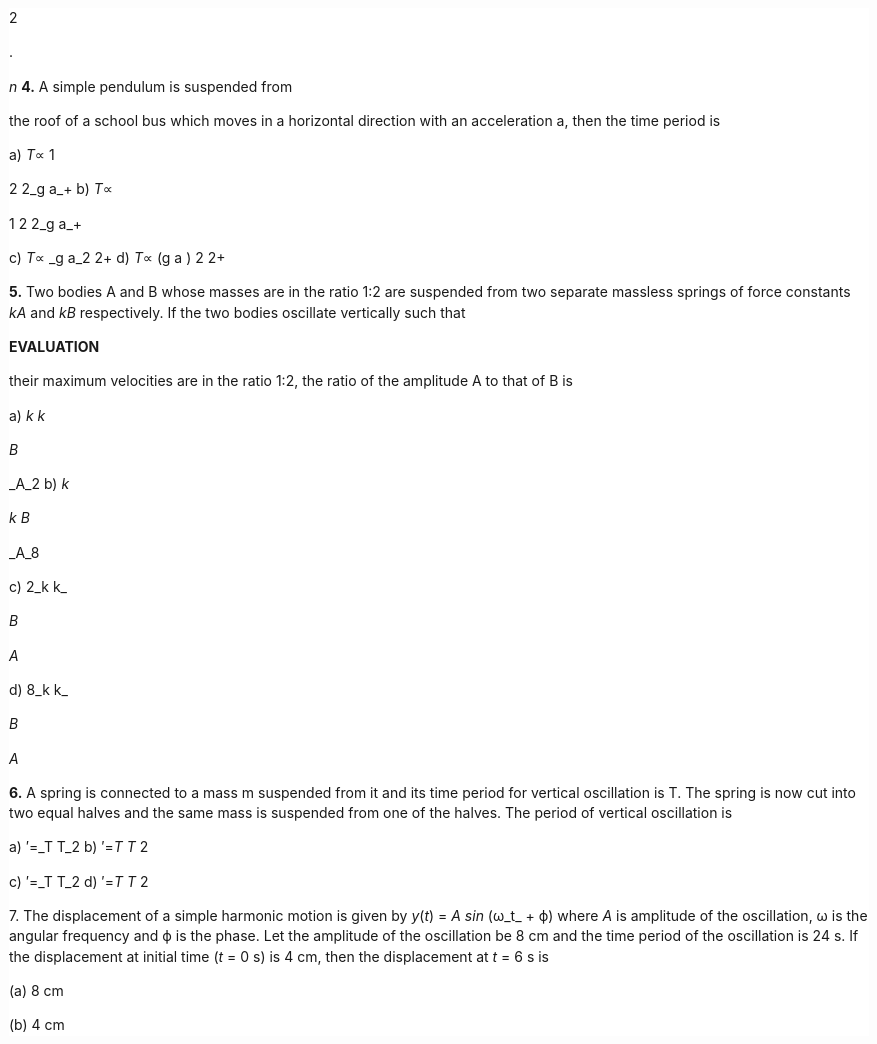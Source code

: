 2

.

_n_ **4\.** A simple pendulum is suspended from

the roof of a school bus which moves in a horizontal direction with an acceleration a, then the time period is

a) _T_∝ 1

2 2_g a_\+ b) _T_∝

1 2 2_g a_+

c) _T_∝ _g a_2 2+ d) _T_∝ (g a ) 2 2+

**5\.** Two bodies A and B whose masses are in the ratio 1:2 are suspended from two separate massless springs of force constants _kA_ and _kB_ respectively. If the two bodies oscillate vertically such that  

**EVALUATION**

their maximum velocities are in the ratio 1:2, the ratio of the amplitude A to that of B is

a) _k k_

_B_

_A_2 b) _k_

_k B_

_A_8

c) 2_k k_

_B_

_A_

d) 8_k k_

_B_

_A_

**6\.** A spring is connected to a mass m suspended from it and its time period for vertical oscillation is T. The spring is now cut into two equal halves and the same mass is suspended from one of the halves. The period of vertical oscillation is

a) ′=_T T_2 b) ′=_T T_ 2

c) ′=_T T_2 d) ′=_T T_ 2

7\. The displacement of a simple harmonic motion is given by _y_(_t_) = _A sin_ (ω_t_ + ϕ) where _A_ is amplitude of the oscillation, ω is the angular frequency and ϕ is the phase. Let the amplitude of the oscillation be 8 cm and the time period of the oscillation is 24 s. If the displacement at initial time (_t_ = 0 s) is 4 cm, then the displacement at _t_ = 6 s is

(a) 8 cm

(b) 4 cm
————
### YOUR GOAL
The result should be an exact copy of the material, containing no pictures.

### RESPONSE TO THE EXERCISE
Source code

: 2

.

_n_ **4\.** A simple pendulum is suspended from

the roof of a school bus which moves in a horizontal direction with an acceleration a, then the time period is

a) _T_∝ 1

2 2_g a_\+ b) _T_∝

1 2 2_g a_+

c) _T_∝ _g a_2 2+ d) _T_∝ (g a ) 2 2+

**5\.** Two bodies A and B whose masses are in the ratio 1:2 are suspended from two separate massless springs of force constants _kA_ and _kB_ respectively. If the two bodies oscillate vertically such that  

**EVALUATION**

their maximum velocities are in the ratio 1:2, the ratio of the amplitude A to that of B is

a) _k k_

_B_

_A_2 b) _k_

_k B_

_A_8

c) 2_k k_

_B_

_A_

d) 8_k k_

_B_

_A_

**6\.** A spring is connected to a mass m suspended from it and its time period for vertical oscillation is T. The spring is now cut into two equal halves and the same mass is suspended from one of the halves. The period of vertical oscillation is

a) ′=_T T_2 b) ′=_T T_ 2

c) ′=_T T_2 d) ′=_T T_ 2

7\. The displacement of a simple harmonic motion is given by _y_(_t_) = _A sin_ (ω_t_ + ϕ) where _A_ is amplitude of the oscillation, ω is the angular frequency and ϕ is the phase. Let the amplitude of the oscillation be 8 cm and the time period of the oscillation is 24 s. If the displacement at initial time (_t_ = 0 s) is 4 cm, then the displacement at _t_ = 6 s is

(a) 8 cm

(b) 4 cm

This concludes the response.